Der Kaufpreis ist eher symbolisch

Diese ist eher symbolischer Natur. Wie Berlins Polizeisprecher Neuendorf sagte, soll Berlin für die gebrauchten Waffen je einen Euro zahlen. Finanziell dürfte das verkraftbar sein. Bei den Mitarbeitervertretungen in Berlin sorgt das Geschäft dennoch nicht für Begeisterung. Denn das Modell, das Berlin Schleswig-Holstein abnehmen will, die P6 des Herstellers Sig Sauer, wurde erstmals 1978 hergestellt und ist technisch gesehen nicht auf dem neuesten Stand. „Schleswig-Holstein will die Waffen ja nicht ohne Grund loswerden“, sagte der Berliner Landesvorsitzende des Bundes Deutscher Kriminalbeamter (BDK), Michael Böhl.

Tatsächlich umfasst das Magazin der P6 nur acht Patronen und damit deutlich weniger als neuere Modelle.

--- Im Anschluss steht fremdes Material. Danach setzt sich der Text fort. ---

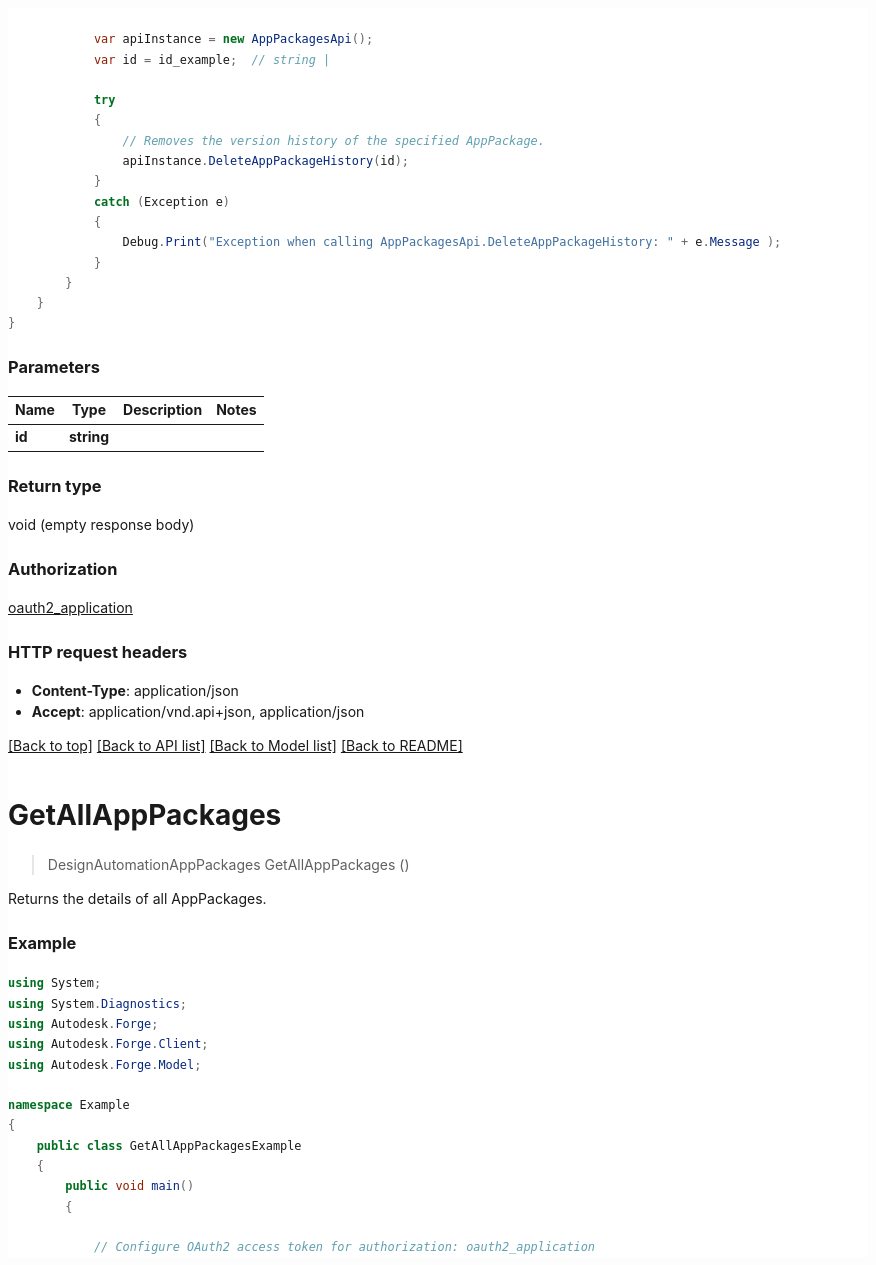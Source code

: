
 ```csharp

            var apiInstance = new AppPackagesApi();
            var id = id_example;  // string | 

            try
            {
                // Removes the version history of the specified AppPackage.
                apiInstance.DeleteAppPackageHistory(id);
            }
            catch (Exception e)
            {
                Debug.Print("Exception when calling AppPackagesApi.DeleteAppPackageHistory: " + e.Message );
            }
        }
    }
}
```

### Parameters

Name | Type | Description  | Notes
------------- | ------------- | ------------- | -------------
 **id** | **string**|  | 

### Return type

void (empty response body)

### Authorization

[oauth2_application](../README.md#oauth2_application)

### HTTP request headers

 - **Content-Type**: application/json
 - **Accept**: application/vnd.api+json, application/json

[[Back to top]](#) [[Back to API list]](../README.md#documentation-for-api-endpoints) [[Back to Model list]](../README.md#documentation-for-models) [[Back to README]](../README.md)

<a name="getallapppackages"></a>
# **GetAllAppPackages**
> DesignAutomationAppPackages GetAllAppPackages ()

Returns the details of all AppPackages.

### Example
```csharp
using System;
using System.Diagnostics;
using Autodesk.Forge;
using Autodesk.Forge.Client;
using Autodesk.Forge.Model;

namespace Example
{
    public class GetAllAppPackagesExample
    {
        public void main()
        {
            
            // Configure OAuth2 access token for authorization: oauth2_application
```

Die Waffe wird aktuell zudem nicht mehr ausgeliefert, sodass auch die Wartung komplizierter werden könnte. Die aktuell genutzte Munition sei zudem nicht optimal auf die alten Geräte abgestimmt und würde diese über Gebühr in Anspruch nehmen. Böhl: „Es kann nicht sein, dass unsere Beamten mit Waffen aus den 70er-Jahren herumlaufen müssen.“ Die Polizei verteidigte den Kauf. Man habe zwar stets eine ausreichende Zahl von Waffen im Bestand gehabt, sagte Sprecher Neuendorf. Mit der Anschaffung habe man aber mögliche Engpässe in der Zukunft verhindern wollen. Die aus Schleswig-Holstein übernommenen Pistolen seien technisch einwandfrei und durch Fachpersonal überprüft worden. Das Modell P6 entspreche den bundesweit geforderten Standards für Dienstpistolen der Polizei.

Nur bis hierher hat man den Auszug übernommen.